=== Required action ===
Read through the data and report every line in which the word "stata" occurs.

=== Exercise inputs ===
----
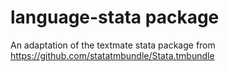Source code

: # language-stata package

An adaptation of the textmate stata package from https://github.com/statatmbundle/Stata.tmbundle
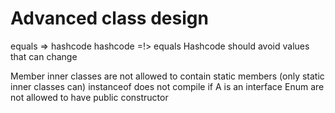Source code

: # Advanced class design

equals => hashcode
hashcode =!> equals
Hashcode should avoid values that can change

Member inner classes are not allowed to contain static members (only static inner classes can)
instanceof does not compile if A is an interface
Enum are not allowed to have public constructor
----
=== Task output ===
: # language-stata package
An adaptation of the textmate stata package from https://github.com/statatmbundle/Stata.tmbundle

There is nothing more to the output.